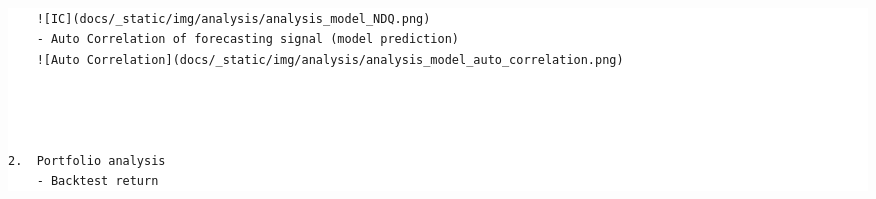         ![IC](docs/_static/img/analysis/analysis_model_NDQ.png)
        - Auto Correlation of forecasting signal (model prediction)
        ![Auto Correlation](docs/_static/img/analysis/analysis_model_auto_correlation.png)

        


    2.  Portfolio analysis
        - Backtest return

------------------------------------------------

--- Instructions for the task ---
If a line in the records contains "Correlation", report it.

--- Response area ---
        - Auto Correlation of forecasting signal (model prediction)
        ![Auto Correlation](docs/_static/img/analysis/analysis_model_auto_correlation.png)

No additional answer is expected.